This week I will install a leg vise on my Holtzapffel workbench in our sunroom, which is my shop on the first floor. I’ve had a twin-screw vise on Holtzapffel since I built it six years ago; when I’m done with this leg vise, I’ll be able to switch between leg vise and twin-screw with ease.
I’ve wanted to add a leg vise to the Holtzapffel for a long time, but I waited for one single reason: I wanted to use a Benchcrafted Classic metal screw on the bench. Jameel and Father John Abraham have been developing this vise for a long time, and I finally received my hardware while I was away in either Alaska or Maryland.
I’m going to install the Classic screw in tandem with Benchcrafted’s Crisscross Retro, a piece of hardware I’ve been sitting on impatiently for many months now.
My hope is this will be the most highly evolved form of metallic leg vise yet.
This morning I pulled out all the bits and pieces of the vise so I could plan out the maple vise chop. Handling Benchcrafted hardware is like holding jewelry, and the Classic is equal parts “space age” and “bad-ass.” The screw has a double-lead acme thread, which moves smoothly and quickly (1/2” per rotation). That’s very fast (check out the video on the Benchcrafted site). The machining on the screw and nut are fantastically smooth.
On the other hand, the hub, Tommy bar and flange are “Parkerized” like a firearm, which protects the surface from rust and is way cooler than paint.
The Tommy bar is also thoughtfully designed. The metal ends unscrew. And the way the Tommy bar interacts with the hub is quite cool. There is a detent in the Tommy bar that intersects with a spring-loaded plunger in the hub.
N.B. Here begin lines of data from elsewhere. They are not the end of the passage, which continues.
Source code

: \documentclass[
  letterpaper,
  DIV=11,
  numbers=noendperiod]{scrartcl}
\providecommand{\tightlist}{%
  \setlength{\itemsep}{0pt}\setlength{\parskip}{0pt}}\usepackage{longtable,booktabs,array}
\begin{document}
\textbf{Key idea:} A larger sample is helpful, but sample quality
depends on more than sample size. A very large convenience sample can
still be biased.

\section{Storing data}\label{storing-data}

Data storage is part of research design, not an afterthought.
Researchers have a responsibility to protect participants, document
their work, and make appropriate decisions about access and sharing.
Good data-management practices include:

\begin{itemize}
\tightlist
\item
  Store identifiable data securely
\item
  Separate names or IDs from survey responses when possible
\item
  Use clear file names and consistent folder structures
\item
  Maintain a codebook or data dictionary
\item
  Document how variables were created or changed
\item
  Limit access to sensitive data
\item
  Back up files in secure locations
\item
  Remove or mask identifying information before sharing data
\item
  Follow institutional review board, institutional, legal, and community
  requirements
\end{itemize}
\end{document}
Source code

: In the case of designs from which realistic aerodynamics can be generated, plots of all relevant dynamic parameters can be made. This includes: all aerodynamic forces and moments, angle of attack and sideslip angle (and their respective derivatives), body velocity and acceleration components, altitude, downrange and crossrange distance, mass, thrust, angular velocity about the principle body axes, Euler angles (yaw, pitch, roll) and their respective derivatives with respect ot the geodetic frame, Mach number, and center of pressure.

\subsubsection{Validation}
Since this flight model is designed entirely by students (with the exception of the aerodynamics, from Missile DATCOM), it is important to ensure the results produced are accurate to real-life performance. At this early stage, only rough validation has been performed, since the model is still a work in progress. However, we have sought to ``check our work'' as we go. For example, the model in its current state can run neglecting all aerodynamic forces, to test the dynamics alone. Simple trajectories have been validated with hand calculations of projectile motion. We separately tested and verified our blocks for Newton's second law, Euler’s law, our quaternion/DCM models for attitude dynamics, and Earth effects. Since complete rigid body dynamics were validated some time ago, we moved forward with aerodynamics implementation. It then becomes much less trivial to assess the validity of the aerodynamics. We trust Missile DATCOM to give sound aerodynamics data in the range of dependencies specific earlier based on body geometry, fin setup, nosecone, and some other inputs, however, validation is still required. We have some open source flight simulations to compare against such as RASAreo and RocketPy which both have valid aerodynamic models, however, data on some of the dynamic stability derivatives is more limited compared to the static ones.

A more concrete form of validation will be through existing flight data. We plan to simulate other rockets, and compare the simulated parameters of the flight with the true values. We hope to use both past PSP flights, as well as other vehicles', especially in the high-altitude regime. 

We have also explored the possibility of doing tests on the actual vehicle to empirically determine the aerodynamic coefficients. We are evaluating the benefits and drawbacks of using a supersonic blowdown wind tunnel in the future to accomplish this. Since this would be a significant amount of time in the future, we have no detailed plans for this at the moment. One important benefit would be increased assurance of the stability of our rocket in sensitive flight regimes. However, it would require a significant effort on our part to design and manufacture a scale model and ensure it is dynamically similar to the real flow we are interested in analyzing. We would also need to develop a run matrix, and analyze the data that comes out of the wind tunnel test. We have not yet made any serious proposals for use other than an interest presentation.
This allows you to lock the Tommy bar in the middle of its length for coarse adjustments. Or you can let it swing free for maximum leverage.
It’s almost like magic.
I haven’t been this excited about vise hardware in a long time. If you are considering adding a leg vise or are building a new bench this year, I recommend you take a hard look at the Benchcrafted Classic and Crisscross combination.
— Christopher Schwarz
P.S. I know commenters are going to ask me to compare this to a wooden screw. Save your breath. It’s an aesthetic choice more than a functional one in my opinion. Wooden screws like those from Lake Erie are on par with the quality of the Benchcrafted stuff. So it’s like handplane bodies. Which do you prefer: metallic or wooden? They both work great.